:: Instructions to follow ::
Every record, from the first line to the last, needs to be given again exactly.

:: Information shown ::
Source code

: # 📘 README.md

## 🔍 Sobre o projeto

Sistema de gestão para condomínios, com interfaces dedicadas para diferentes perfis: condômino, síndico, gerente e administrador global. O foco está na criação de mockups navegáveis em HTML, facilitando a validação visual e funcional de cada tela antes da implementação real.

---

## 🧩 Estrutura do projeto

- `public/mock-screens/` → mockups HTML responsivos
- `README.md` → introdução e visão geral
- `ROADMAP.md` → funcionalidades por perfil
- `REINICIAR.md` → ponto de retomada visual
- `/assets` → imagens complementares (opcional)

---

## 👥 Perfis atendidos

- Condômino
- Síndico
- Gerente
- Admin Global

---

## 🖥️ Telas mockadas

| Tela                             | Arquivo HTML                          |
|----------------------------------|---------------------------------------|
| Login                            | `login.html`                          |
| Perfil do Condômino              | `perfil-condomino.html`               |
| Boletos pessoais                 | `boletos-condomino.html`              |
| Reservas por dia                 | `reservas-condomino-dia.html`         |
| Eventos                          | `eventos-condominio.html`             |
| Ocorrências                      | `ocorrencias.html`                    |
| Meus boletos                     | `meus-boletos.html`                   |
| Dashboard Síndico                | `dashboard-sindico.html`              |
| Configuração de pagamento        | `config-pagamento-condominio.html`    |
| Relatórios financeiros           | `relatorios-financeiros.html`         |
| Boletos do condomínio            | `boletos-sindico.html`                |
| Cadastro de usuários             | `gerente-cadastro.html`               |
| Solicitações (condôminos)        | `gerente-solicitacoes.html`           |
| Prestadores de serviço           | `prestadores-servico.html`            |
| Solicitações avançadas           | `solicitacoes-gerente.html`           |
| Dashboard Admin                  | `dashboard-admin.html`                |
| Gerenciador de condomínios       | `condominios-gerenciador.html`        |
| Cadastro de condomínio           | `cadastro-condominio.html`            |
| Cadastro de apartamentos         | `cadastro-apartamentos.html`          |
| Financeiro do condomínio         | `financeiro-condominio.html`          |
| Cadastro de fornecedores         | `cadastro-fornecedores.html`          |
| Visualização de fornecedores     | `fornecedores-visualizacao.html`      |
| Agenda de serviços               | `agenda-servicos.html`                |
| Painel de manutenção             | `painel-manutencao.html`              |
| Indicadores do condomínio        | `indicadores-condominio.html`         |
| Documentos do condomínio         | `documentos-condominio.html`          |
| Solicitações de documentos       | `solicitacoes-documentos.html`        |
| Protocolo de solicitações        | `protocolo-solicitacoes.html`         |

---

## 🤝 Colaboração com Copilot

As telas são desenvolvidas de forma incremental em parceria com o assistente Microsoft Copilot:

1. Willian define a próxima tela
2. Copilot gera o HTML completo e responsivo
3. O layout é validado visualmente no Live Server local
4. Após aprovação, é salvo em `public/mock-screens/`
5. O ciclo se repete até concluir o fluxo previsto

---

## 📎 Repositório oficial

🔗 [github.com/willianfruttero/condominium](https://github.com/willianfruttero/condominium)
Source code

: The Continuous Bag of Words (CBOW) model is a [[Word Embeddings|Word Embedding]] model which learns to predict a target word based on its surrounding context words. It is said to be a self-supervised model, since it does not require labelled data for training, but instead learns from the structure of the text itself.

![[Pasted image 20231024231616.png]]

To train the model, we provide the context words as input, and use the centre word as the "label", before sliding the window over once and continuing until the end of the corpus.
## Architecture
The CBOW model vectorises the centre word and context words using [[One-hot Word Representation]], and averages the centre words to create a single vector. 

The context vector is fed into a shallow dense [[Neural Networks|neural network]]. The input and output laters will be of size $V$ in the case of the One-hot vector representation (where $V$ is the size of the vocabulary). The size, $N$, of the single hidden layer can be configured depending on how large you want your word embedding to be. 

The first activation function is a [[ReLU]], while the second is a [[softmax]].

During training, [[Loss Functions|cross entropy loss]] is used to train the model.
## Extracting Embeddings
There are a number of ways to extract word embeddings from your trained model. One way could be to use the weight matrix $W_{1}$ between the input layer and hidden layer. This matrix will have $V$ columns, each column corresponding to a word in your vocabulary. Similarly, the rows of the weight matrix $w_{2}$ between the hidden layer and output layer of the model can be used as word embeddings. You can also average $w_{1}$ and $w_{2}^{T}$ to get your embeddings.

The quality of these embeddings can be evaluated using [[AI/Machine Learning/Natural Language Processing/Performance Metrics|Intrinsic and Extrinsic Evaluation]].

:: Exercise solution ::
Source code

: # 📘 README.md

## 🔍 Sobre o projeto

Sistema de gestão para condomínios, com interfaces dedicadas para diferentes perfis: condômino, síndico, gerente e administrador global. O foco está na criação de mockups navegáveis em HTML, facilitando a validação visual e funcional de cada tela antes da implementação real.

---

## 🧩 Estrutura do projeto

- `public/mock-screens/` → mockups HTML responsivos
- `README.md` → introdução e visão geral
- `ROADMAP.md` → funcionalidades por perfil
- `REINICIAR.md` → ponto de retomada visual
- `/assets` → imagens complementares (opcional)

---

## 👥 Perfis atendidos

- Condômino
- Síndico
- Gerente
- Admin Global

---

## 🖥️ Telas mockadas

| Tela                             | Arquivo HTML                          |
|----------------------------------|---------------------------------------|
| Login                            | `login.html`                          |
| Perfil do Condômino              | `perfil-condomino.html`               |
| Boletos pessoais                 | `boletos-condomino.html`              |
| Reservas por dia                 | `reservas-condomino-dia.html`         |
| Eventos                          | `eventos-condominio.html`             |
| Ocorrências                      | `ocorrencias.html`                    |
| Meus boletos                     | `meus-boletos.html`                   |
| Dashboard Síndico                | `dashboard-sindico.html`              |
| Configuração de pagamento        | `config-pagamento-condominio.html`    |
| Relatórios financeiros           | `relatorios-financeiros.html`         |
| Boletos do condomínio            | `boletos-sindico.html`                |
| Cadastro de usuários             | `gerente-cadastro.html`               |
| Solicitações (condôminos)        | `gerente-solicitacoes.html`           |
| Prestadores de serviço           | `prestadores-servico.html`            |
| Solicitações avançadas           | `solicitacoes-gerente.html`           |
| Dashboard Admin                  | `dashboard-admin.html`                |
| Gerenciador de condomínios       | `condominios-gerenciador.html`        |
| Cadastro de condomínio           | `cadastro-condominio.html`            |
| Cadastro de apartamentos         | `cadastro-apartamentos.html`          |
| Financeiro do condomínio         | `financeiro-condominio.html`          |
| Cadastro de fornecedores         | `cadastro-fornecedores.html`          |
| Visualização de fornecedores     | `fornecedores-visualizacao.html`      |
| Agenda de serviços               | `agenda-servicos.html`                |
| Painel de manutenção             | `painel-manutencao.html`              |
| Indicadores do condomínio        | `indicadores-condominio.html`         |
| Documentos do condomínio         | `documentos-condominio.html`          |
| Solicitações de documentos       | `solicitacoes-documentos.html`        |
| Protocolo de solicitações        | `protocolo-solicitacoes.html`         |

---

## 🤝 Colaboração com Copilot

As telas são desenvolvidas de forma incremental em parceria com o assistente Microsoft Copilot:

1. Willian define a próxima tela
2. Copilot gera o HTML completo e responsivo
3. O layout é validado visualmente no Live Server local
4. Após aprovação, é salvo em `public/mock-screens/`
5. O ciclo se repete até concluir o fluxo previsto

---

## 📎 Repositório oficial

🔗 [github.com/willianfruttero/condominium](https://github.com/willianfruttero/condominium)
Source code

: The Continuous Bag of Words (CBOW) model is a [[Word Embeddings|Word Embedding]] model which learns to predict a target word based on its surrounding context words. It is said to be a self-supervised model, since it does not require labelled data for training, but instead learns from the structure of the text itself.

![[Pasted image 20231024231616.png]]

To train the model, we provide the context words as input, and use the centre word as the "label", before sliding the window over once and continuing until the end of the corpus.
## Architecture
The CBOW model vectorises the centre word and context words using [[One-hot Word Representation]], and averages the centre words to create a single vector. 

The context vector is fed into a shallow dense [[Neural Networks|neural network]]. The input and output laters will be of size $V$ in the case of the One-hot vector representation (where $V$ is the size of the vocabulary). The size, $N$, of the single hidden layer can be configured depending on how large you want your word embedding to be. 

The first activation function is a [[ReLU]], while the second is a [[softmax]].

During training, [[Loss Functions|cross entropy loss]] is used to train the model.
## Extracting Embeddings
There are a number of ways to extract word embeddings from your trained model. One way could be to use the weight matrix $W_{1}$ between the input layer and hidden layer. This matrix will have $V$ columns, each column corresponding to a word in your vocabulary. Similarly, the rows of the weight matrix $w_{2}$ between the hidden layer and output layer of the model can be used as word embeddings. You can also average $w_{1}$ and $w_{2}^{T}$ to get your embeddings.

The quality of these embeddings can be evaluated using [[AI/Machine Learning/Natural Language Processing/Performance Metrics|Intrinsic and Extrinsic Evaluation]].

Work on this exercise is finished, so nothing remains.